Le domaine de l’hôtellerie peut difficilement se défendre contre ces attaques.

« Ça commence à être plutôt varié [les techniques de fraude]. On se demande c’est quoi la prochaine étape! On se tourne de plus en plus vers le virtuel et plusieurs étapes sont réglées sur notre site web, pour contrer les problèmes de main-d’œuvre. Avec Booking, notre visibilité est internationale! On doit se protéger au même niveau. »

Son discours est partagé par l’AHRQ, qui est d’avis qu’une sensibilisation doit se faire à l’échelle du pays. Des subventions supplémentaires pour la cybersécurité devraient même être envisagées, croient plusieurs hôteliers à qui nous avons parlé.

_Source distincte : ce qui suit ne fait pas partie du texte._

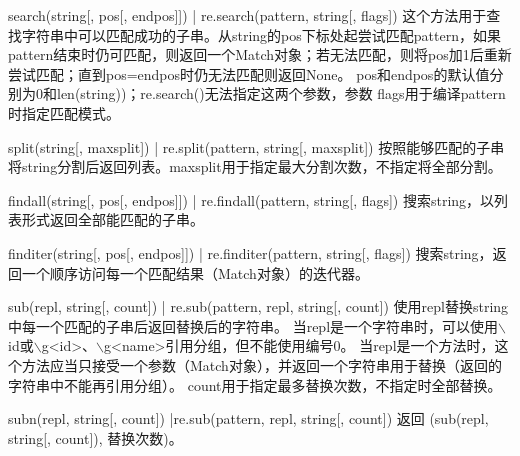 \documentclass[5pt,a4paper,twocolumn]{article}
\begin{document}
search(string[, pos[, endpos]]) | re.search(pattern, string[, flags])
这个方法用于查找字符串中可以匹配成功的子串。从string的pos下标处起尝试匹配pattern，如果pattern结束时仍可匹配，则返回一个Match对象；若无法匹配，则将pos加1后重新尝试匹配；直到pos=endpos时仍无法匹配则返回None。 
pos和endpos的默认值分别为0和len(string))；re.search()无法指定这两个参数，参数 flags用于编译pattern时指定匹配模式。

split(string[, maxsplit]) | re.split(pattern, string[, maxsplit])
按照能够匹配的子串将string分割后返回列表。maxsplit用于指定最大分割次数，不指定将全部分割。 

findall(string[, pos[, endpos]]) | re.findall(pattern, string[, flags])
搜索string，以列表形式返回全部能匹配的子串。 

finditer(string[, pos[, endpos]]) | re.finditer(pattern, string[, flags])
搜索string，返回一个顺序访问每一个匹配结果（Match对象）的迭代器。 

sub(repl, string[, count]) | re.sub(pattern, repl, string[, count])
使用repl替换string中每一个匹配的子串后返回替换后的字符串。 
当repl是一个字符串时，可以使用$\backslash$id或$\backslash$g<id>、$\backslash$g<name>引用分组，但不能使用编号0。 
当repl是一个方法时，这个方法应当只接受一个参数（Match对象），并返回一个字符串用于替换（返回的字符串中不能再引用分组）。 
count用于指定最多替换次数，不指定时全部替换。 

subn(repl, string[, count]) |re.sub(pattern, repl, string[, count])
返回 (sub(repl, string[, count]), 替换次数)。 
\end{document}
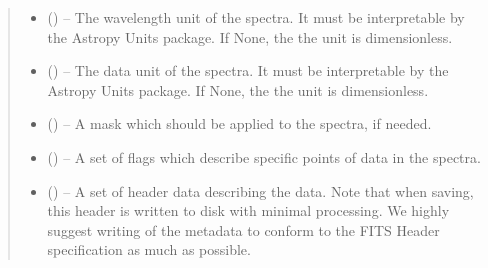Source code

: \documentclass[letterpaper,11pt,english]{sphinxmanual}
\begin{document}
\begin{savenotes}
\begin{fulllineitems}
\begin{savenotes}
\begin{fulllineitems}
\begin{quote}
\begin{description}
\begin{itemize}
\item {} 
\sphinxAtStartPar
{} (\sphinxstyleliteralemphasis{\sphinxupquote{, }}) – The wavelength unit of the spectra. It must be interpretable by
the Astropy Units package. If None, the the unit is dimensionless.

\item {} 
\sphinxAtStartPar
{} (\sphinxstyleliteralemphasis{\sphinxupquote{, }}) – The data unit of the spectra. It must be interpretable by
the Astropy Units package. If None, the the unit is dimensionless.

\item {} 
\sphinxAtStartPar
{} (\sphinxstyleliteralemphasis{\sphinxupquote{, }}) – A mask which should be applied to the spectra, if needed.

\item {} 
\sphinxAtStartPar
{} (\sphinxstyleliteralemphasis{\sphinxupquote{, }}) – A set of flags which describe specific points of data in the
spectra.

\item {} 
\sphinxAtStartPar
{} (\sphinxstyleliteralemphasis{\sphinxupquote{, }}) – A set of header data describing the data. Note that when saving,
this header is written to disk with minimal processing. We highly
suggest writing of the metadata to conform to the FITS Header
specification as much as possible.

\end{itemize}

\end{description}\end{quote}

\end{fulllineitems}\end{savenotes}


\end{fulllineitems}
\end{savenotes}
\end{document}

« On doit opérer à distance et être autonome, pour ça, on doit faire confiance à notre système, qui devient vulnérable », ajoute l’hôtelier.

Conseils sur le dark web

Avec un spécialiste de l’entreprise GoSecure, spécialisée en cybersécurité, Le Soleil a consulté des forums de fraudeurs, sur le web et le dark web. L’un des forums s’appelle « Free hotels stays » et il semble être bien garni. On le retrouve sur un site de fraudeurs, bien protégé. Il faut toutefois faire ses preuves pour l’intégrer.



« Souvent, ils te demandent un dépôt. On pourrait l’infiltrer, mais ce n’est pas ce qu’on fait dans notre compagnie », explique Olivier Bilodeau.

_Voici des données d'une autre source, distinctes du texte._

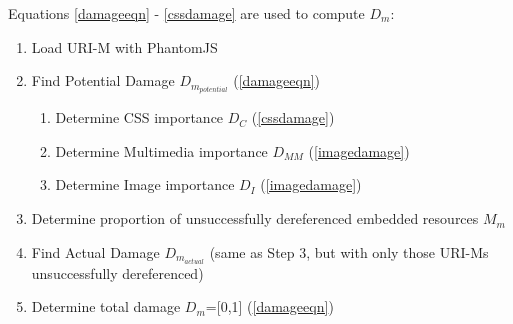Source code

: 


Equations \ref{damageeqn} - \ref{cssdamage} are used to compute $D_m$:

\begin{enumerate}
  \item Load URI-M with PhantomJS
  \item Find Potential Damage $D_{m_{potential}}$ (\ref{damageeqn})
  \begin{enumerate}
	\item Determine CSS importance $D_C$ (\ref{cssdamage})
	\item Determine Multimedia importance $D_{MM}$ (\ref{imagedamage})
	\item Determine Image importance $D_I$ (\ref{imagedamage})
  \end{enumerate}
  \item Determine proportion of unsuccessfully dereferenced embedded resources $M_m$
  \item Find Actual Damage $D_{m_{actual}}$ (same as Step 3, but with only those URI-Ms unsuccessfully dereferenced)
  \item Determine total damage $D_m$=[0,1] (\ref{damageeqn})
  \
\end{enumerate}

La discussion privée semble pertinente, elle a déjà 1000 vues en une semaine, et certains internautes remercient le créateur pour ses bons trucs.

« On voit que Booking est une plateforme ciblée, grâce à l’outil de dark net monitoring. On voit que ça passe par le site pour essayer de réserver sans payer. Il y a aussi de faux rabais ou des gens qui peuvent réserver pour toi probablement avec des cartes volées ».

—  Olivier Bilodeau

Grâce à l’outil Flare Systems, fondé à Montréal, le spécialiste en cybersécurité est capable de trouver toutes sortes de forums qui discutent de techniques de fraude sur Booking.com. Toutes les discussions trouvées ont été publiées dans la dernière semaine et sont consultées par des internautes de partout dans le monde : normal, c’est le temps des vacances.

Des fraudeurs s’abreuvent de ces forums, pour la plupart bien caché dans le dark web.

« C’est le défi des plateformes numériques comme Booking, ils ne peuvent pas se permettre d’avoir de gros départements de protection contre la fraude actifs en tout temps. Mais plus la réputation d’une organisation va descendre, plus il vont devoir s’équiper en cybersécurité et protection de la fraude », souligne M. Bilodeau.

« Si dans trois mois, les forums sont encore là et les techniques marchent encore. Il y a un problème. »

Ces techniques peuvent donc rester efficaces quelque temps, avant que le site de réservation effectue les ajustements nécessaires pour corriger les failles. M. Bilodeau indique que c’est alors une question de temps avant que d’autres pros dénichent de nouvelles techniques frauduleuses.